» **Task description**
Pictures must be dropped from the copy of the entries below; all else is returned exactly.

***** Records supplied *****

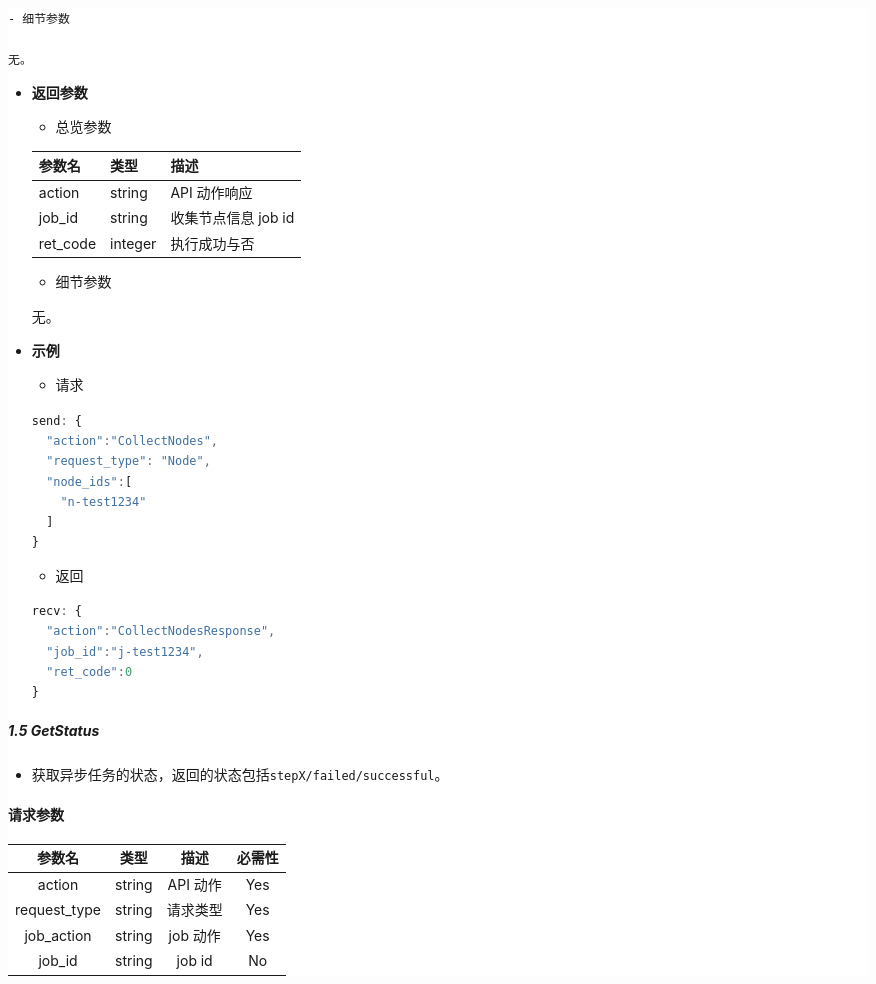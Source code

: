     - 细节参数

    无。

* **返回参数**

    - 总览参数

    | 参数名   | 类型    | 描述                |
    | :----    | :----   | :----               |
    | action   | string  | API 动作响应        |
    | job_id   | string  | 收集节点信息 job id |
    | ret_code | integer | 执行成功与否        |

    - 细节参数

    无。

* **示例**

    - 请求

    ```javascript
    send: {
      "action":"CollectNodes",
      "request_type": "Node",
      "node_ids":[
        "n-test1234"
      ]
    }
    ```
    - 返回

    ```javascript
    recv: {
      "action":"CollectNodesResponse",
      "job_id":"j-test1234",
      "ret_code":0
    }
    ```


##### 1.5 GetStatus

+ 获取异步任务的状态，返回的状态包括`stepX/failed/successful`。

#### 请求参数

| 参数名 | 类型 | 描述 | 必需性 |
| :----: | :----: | :----: | :----: |
| action | string | API 动作 | Yes |
| request_type | string | 请求类型 | Yes |
| job_action | string | job 动作 | Yes |
| job_id | string | job id | No |
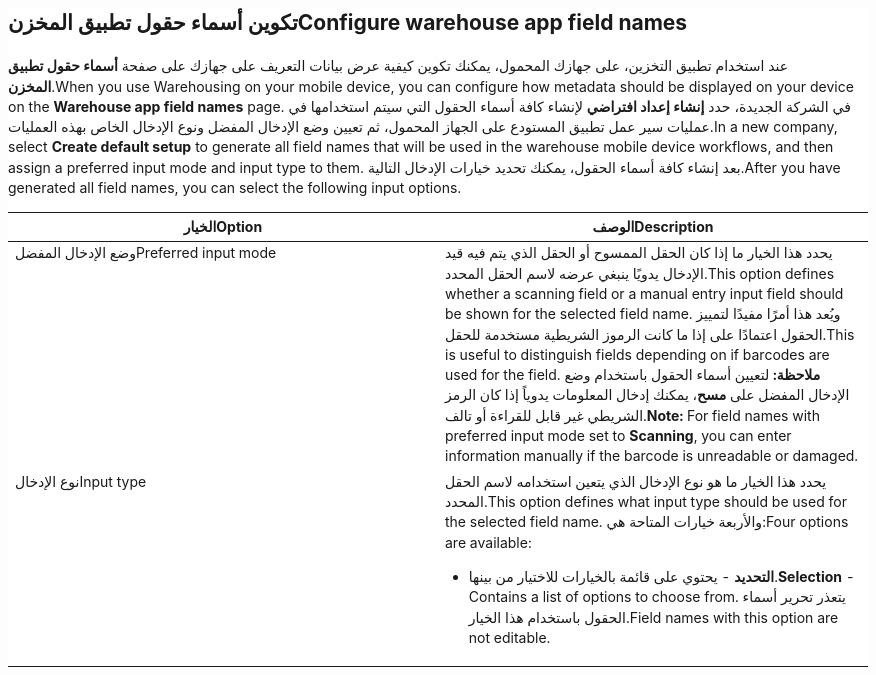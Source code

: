 ## <a name="configure-warehouse-app-field-names"></a><span data-ttu-id="e19e0-111">تكوين أسماء حقول تطبيق المخزن</span><span class="sxs-lookup"><span data-stu-id="e19e0-111">Configure warehouse app field names</span></span>

<span data-ttu-id="e19e0-112">عند استخدام تطبيق التخزين، على جهازك المحمول، يمكنك تكوين كيفية عرض بيانات التعريف على جهازك على صفحة **أسماء حقول تطبيق المخزن**.</span><span class="sxs-lookup"><span data-stu-id="e19e0-112">When you use Warehousing on your mobile device, you can configure how metadata should be displayed on your device on the **Warehouse app field names** page.</span></span> <span data-ttu-id="e19e0-113">في الشركة الجديدة، حدد **إنشاء إعداد افتراضي** لإنشاء كافة أسماء الحقول التي سيتم استخدامها في عمليات سير عمل تطبيق المستودع على الجهاز المحمول، ثم تعيين وضع الإدخال المفضل ونوع الإدخال الخاص بهذه العمليات.</span><span class="sxs-lookup"><span data-stu-id="e19e0-113">In a new company, select **Create default setup** to generate all field names that will be used in the warehouse mobile device workflows, and then assign a preferred input mode and input type to them.</span></span> <span data-ttu-id="e19e0-114">بعد إنشاء كافة أسماء الحقول، يمكنك تحديد خيارات الإدخال التالية.</span><span class="sxs-lookup"><span data-stu-id="e19e0-114">After you have generated all field names, you can select the following input options.</span></span>

<table>
<colgroup>
<col width="50%" />
<col width="50%" />
</colgroup>
<thead>
<tr class="header">
<th><span data-ttu-id="e19e0-115">الخيار</span><span class="sxs-lookup"><span data-stu-id="e19e0-115">Option</span></span></th>
<th><span data-ttu-id="e19e0-116">‏‏الوصف</span><span class="sxs-lookup"><span data-stu-id="e19e0-116">Description</span></span></th>
</tr>
</thead>
<tbody>
<tr class="odd">
<td><span data-ttu-id="e19e0-117">وضع الإدخال المفضل</span><span class="sxs-lookup"><span data-stu-id="e19e0-117">Preferred input mode</span></span></td>
<td><span data-ttu-id="e19e0-118">يحدد هذا الخيار ما إذا كان الحقل الممسوح أو الحقل الذي يتم فيه قيد الإدخال يدويًا ينبغي عرضه لاسم الحقل المحدد.</span><span class="sxs-lookup"><span data-stu-id="e19e0-118">This option defines whether a scanning field or a manual entry input field should be shown for the selected field name.</span></span> <span data-ttu-id="e19e0-119">ويُعد هذا أمرًا مفيدًا لتمييز الحقول اعتمادًا على إذا ما كانت الرموز الشريطية مستخدمة للحقل.</span><span class="sxs-lookup"><span data-stu-id="e19e0-119">This is useful to distinguish fields depending on if barcodes are used for the field.</span></span> <span data-ttu-id="e19e0-120"><strong>ملاحظة:</strong> لتعيين أسماء الحقول باستخدام وضع الإدخال المفضل على <strong>مسح</strong>، يمكنك إدخال المعلومات يدوياً إذا كان الرمز الشريطي غير قابل للقراءة أو تالف.</span><span class="sxs-lookup"><span data-stu-id="e19e0-120"><strong>Note:</strong> For field names with preferred input mode set to <strong>Scanning</strong>, you can enter information manually if the barcode is unreadable or damaged.</span></span></td>
</tr>
<tr class="even">
<td><span data-ttu-id="e19e0-121">نوع الإدخال</span><span class="sxs-lookup"><span data-stu-id="e19e0-121">Input type</span></span></td>
<td><span data-ttu-id="e19e0-122">يحدد هذا الخيار ما هو نوع الإدخال الذي يتعين استخدامه لاسم الحقل المحدد.</span><span class="sxs-lookup"><span data-stu-id="e19e0-122">This option defines what input type should be used for the selected field name.</span></span> <span data-ttu-id="e19e0-123">والأربعة خيارات المتاحة هي:</span><span class="sxs-lookup"><span data-stu-id="e19e0-123">Four options are available:</span></span>
<ul>
<li><span data-ttu-id="e19e0-124"><strong>التحديد</strong> - يحتوي على قائمة بالخيارات للاختيار من بينها.</span><span class="sxs-lookup"><span data-stu-id="e19e0-124"><strong>Selection</strong> - Contains a list of options to choose from.</span></span> <span data-ttu-id="e19e0-125">يتعذر تحرير أسماء الحقول باستخدام هذا الخيار.</span><span class="sxs-lookup"><span data-stu-id="e19e0-125">Field names with this option are not editable.</span></span></li>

*****

» **Exercise result**
Source code

:     - 细节参数

    无。

* **返回参数**

    - 总览参数

    | 参数名   | 类型    | 描述                |
    | :----    | :----   | :----               |
    | action   | string  | API 动作响应        |
    | job_id   | string  | 收集节点信息 job id |
    | ret_code | integer | 执行成功与否        |

    - 细节参数

    无。

* **示例**

    - 请求

    ```javascript
    send: {
      "action":"CollectNodes",
      "request_type": "Node",
      "node_ids":[
        "n-test1234"
      ]
    }
    ```
    - 返回

    ```javascript
    recv: {
      "action":"CollectNodesResponse",
      "job_id":"j-test1234",
      "ret_code":0
    }
    ```


##### 1.5 GetStatus

+ 获取异步任务的状态，返回的状态包括`stepX/failed/successful`。

#### 请求参数

| 参数名 | 类型 | 描述 | 必需性 |
| :----: | :----: | :----: | :----: |
| action | string | API 动作 | Yes |
| request_type | string | 请求类型 | Yes |
| job_action | string | job 动作 | Yes |
| job_id | string | job id | No |
Source code

: ## <a name="configure-warehouse-app-field-names"></a><span data-ttu-id="e19e0-111">تكوين أسماء حقول تطبيق المخزن</span><span class="sxs-lookup"><span data-stu-id="e19e0-111">Configure warehouse app field names</span></span>

<span data-ttu-id="e19e0-112">عند استخدام تطبيق التخزين، على جهازك المحمول، يمكنك تكوين كيفية عرض بيانات التعريف على جهازك على صفحة **أسماء حقول تطبيق المخزن**.</span><span class="sxs-lookup"><span data-stu-id="e19e0-112">When you use Warehousing on your mobile device, you can configure how metadata should be displayed on your device on the **Warehouse app field names** page.</span></span> <span data-ttu-id="e19e0-113">في الشركة الجديدة، حدد **إنشاء إعداد افتراضي** لإنشاء كافة أسماء الحقول التي سيتم استخدامها في عمليات سير عمل تطبيق المستودع على الجهاز المحمول، ثم تعيين وضع الإدخال المفضل ونوع الإدخال الخاص بهذه العمليات.</span><span class="sxs-lookup"><span data-stu-id="e19e0-113">In a new company, select **Create default setup** to generate all field names that will be used in the warehouse mobile device workflows, and then assign a preferred input mode and input type to them.</span></span> <span data-ttu-id="e19e0-114">بعد إنشاء كافة أسماء الحقول، يمكنك تحديد خيارات الإدخال التالية.</span><span class="sxs-lookup"><span data-stu-id="e19e0-114">After you have generated all field names, you can select the following input options.</span></span>

<table>
<colgroup>
<col width="50%" />
<col width="50%" />
</colgroup>
<thead>
<tr class="header">
<th><span data-ttu-id="e19e0-115">الخيار</span><span class="sxs-lookup"><span data-stu-id="e19e0-115">Option</span></span></th>
<th><span data-ttu-id="e19e0-116">‏‏الوصف</span><span class="sxs-lookup"><span data-stu-id="e19e0-116">Description</span></span></th>
</tr>
</thead>
<tbody>
<tr class="odd">
<td><span data-ttu-id="e19e0-117">وضع الإدخال المفضل</span><span class="sxs-lookup"><span data-stu-id="e19e0-117">Preferred input mode</span></span></td>
<td><span data-ttu-id="e19e0-118">يحدد هذا الخيار ما إذا كان الحقل الممسوح أو الحقل الذي يتم فيه قيد الإدخال يدويًا ينبغي عرضه لاسم الحقل المحدد.</span><span class="sxs-lookup"><span data-stu-id="e19e0-118">This option defines whether a scanning field or a manual entry input field should be shown for the selected field name.</span></span> <span data-ttu-id="e19e0-119">ويُعد هذا أمرًا مفيدًا لتمييز الحقول اعتمادًا على إذا ما كانت الرموز الشريطية مستخدمة للحقل.</span><span class="sxs-lookup"><span data-stu-id="e19e0-119">This is useful to distinguish fields depending on if barcodes are used for the field.</span></span> <span data-ttu-id="e19e0-120"><strong>ملاحظة:</strong> لتعيين أسماء الحقول باستخدام وضع الإدخال المفضل على <strong>مسح</strong>، يمكنك إدخال المعلومات يدوياً إذا كان الرمز الشريطي غير قابل للقراءة أو تالف.</span><span class="sxs-lookup"><span data-stu-id="e19e0-120"><strong>Note:</strong> For field names with preferred input mode set to <strong>Scanning</strong>, you can enter information manually if the barcode is unreadable or damaged.</span></span></td>
</tr>
<tr class="even">
<td><span data-ttu-id="e19e0-121">نوع الإدخال</span><span class="sxs-lookup"><span data-stu-id="e19e0-121">Input type</span></span></td>
<td><span data-ttu-id="e19e0-122">يحدد هذا الخيار ما هو نوع الإدخال الذي يتعين استخدامه لاسم الحقل المحدد.</span><span class="sxs-lookup"><span data-stu-id="e19e0-122">This option defines what input type should be used for the selected field name.</span></span> <span data-ttu-id="e19e0-123">والأربعة خيارات المتاحة هي:</span><span class="sxs-lookup"><span data-stu-id="e19e0-123">Four options are available:</span></span>
<ul>
<li><span data-ttu-id="e19e0-124"><strong>التحديد</strong> - يحتوي على قائمة بالخيارات للاختيار من بينها.</span><span class="sxs-lookup"><span data-stu-id="e19e0-124"><strong>Selection</strong> - Contains a list of options to choose from.</span></span> <span data-ttu-id="e19e0-125">يتعذر تحرير أسماء الحقول باستخدام هذا الخيار.</span><span class="sxs-lookup"><span data-stu-id="e19e0-125">Field names with this option are not editable.</span></span></li>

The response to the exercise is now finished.